## Work instructions
Every line of the entries below from the one containing "min_in_place_rotational_vel: 0.4" to the one containing "Creating a Launch", both ends included, must be written out exactly. No other line belongs in the answer.

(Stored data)
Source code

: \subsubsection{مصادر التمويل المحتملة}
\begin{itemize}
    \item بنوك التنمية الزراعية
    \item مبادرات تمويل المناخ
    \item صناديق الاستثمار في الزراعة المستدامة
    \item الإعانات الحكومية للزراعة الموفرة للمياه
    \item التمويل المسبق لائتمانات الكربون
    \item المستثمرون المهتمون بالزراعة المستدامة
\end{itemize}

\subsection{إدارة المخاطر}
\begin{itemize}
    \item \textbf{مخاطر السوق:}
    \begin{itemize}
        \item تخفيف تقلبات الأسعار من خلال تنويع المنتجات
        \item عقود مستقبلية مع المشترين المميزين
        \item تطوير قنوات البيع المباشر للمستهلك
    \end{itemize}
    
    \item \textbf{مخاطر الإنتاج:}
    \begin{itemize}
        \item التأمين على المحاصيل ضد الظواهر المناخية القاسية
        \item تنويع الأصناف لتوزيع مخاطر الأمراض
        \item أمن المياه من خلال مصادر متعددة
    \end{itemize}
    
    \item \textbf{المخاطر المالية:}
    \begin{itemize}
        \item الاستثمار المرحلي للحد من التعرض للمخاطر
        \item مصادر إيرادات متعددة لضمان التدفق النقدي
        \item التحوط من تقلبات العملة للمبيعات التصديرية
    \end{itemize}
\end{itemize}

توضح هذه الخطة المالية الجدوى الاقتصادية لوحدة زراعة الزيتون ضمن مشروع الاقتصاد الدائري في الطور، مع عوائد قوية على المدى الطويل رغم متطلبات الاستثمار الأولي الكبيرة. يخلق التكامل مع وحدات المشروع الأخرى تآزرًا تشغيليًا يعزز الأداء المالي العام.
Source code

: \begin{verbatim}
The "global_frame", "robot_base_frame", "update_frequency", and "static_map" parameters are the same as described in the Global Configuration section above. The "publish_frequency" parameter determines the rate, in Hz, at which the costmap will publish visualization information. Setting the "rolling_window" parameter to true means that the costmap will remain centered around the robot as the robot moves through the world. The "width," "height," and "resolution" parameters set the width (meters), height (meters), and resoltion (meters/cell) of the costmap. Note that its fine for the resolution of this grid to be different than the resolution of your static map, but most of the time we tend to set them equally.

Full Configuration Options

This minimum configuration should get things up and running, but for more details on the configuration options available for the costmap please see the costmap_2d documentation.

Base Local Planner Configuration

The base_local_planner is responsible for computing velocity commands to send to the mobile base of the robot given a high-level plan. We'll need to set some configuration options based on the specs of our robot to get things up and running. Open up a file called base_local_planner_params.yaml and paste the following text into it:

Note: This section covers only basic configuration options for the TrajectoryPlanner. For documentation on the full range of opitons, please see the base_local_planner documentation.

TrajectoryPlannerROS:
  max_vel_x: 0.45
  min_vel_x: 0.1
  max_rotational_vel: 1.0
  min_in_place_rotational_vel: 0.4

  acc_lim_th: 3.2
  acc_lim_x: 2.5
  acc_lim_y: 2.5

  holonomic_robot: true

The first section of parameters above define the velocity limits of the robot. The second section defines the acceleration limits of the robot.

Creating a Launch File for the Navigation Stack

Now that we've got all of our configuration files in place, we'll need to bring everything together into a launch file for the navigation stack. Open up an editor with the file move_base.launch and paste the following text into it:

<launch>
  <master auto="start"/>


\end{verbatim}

## Your response
  min_in_place_rotational_vel: 0.4

  acc_lim_th: 3.2
  acc_lim_x: 2.5
  acc_lim_y: 2.5

  holonomic_robot: true

The first section of parameters above define the velocity limits of the robot. The second section defines the acceleration limits of the robot.

Creating a Launch File for the Navigation Stack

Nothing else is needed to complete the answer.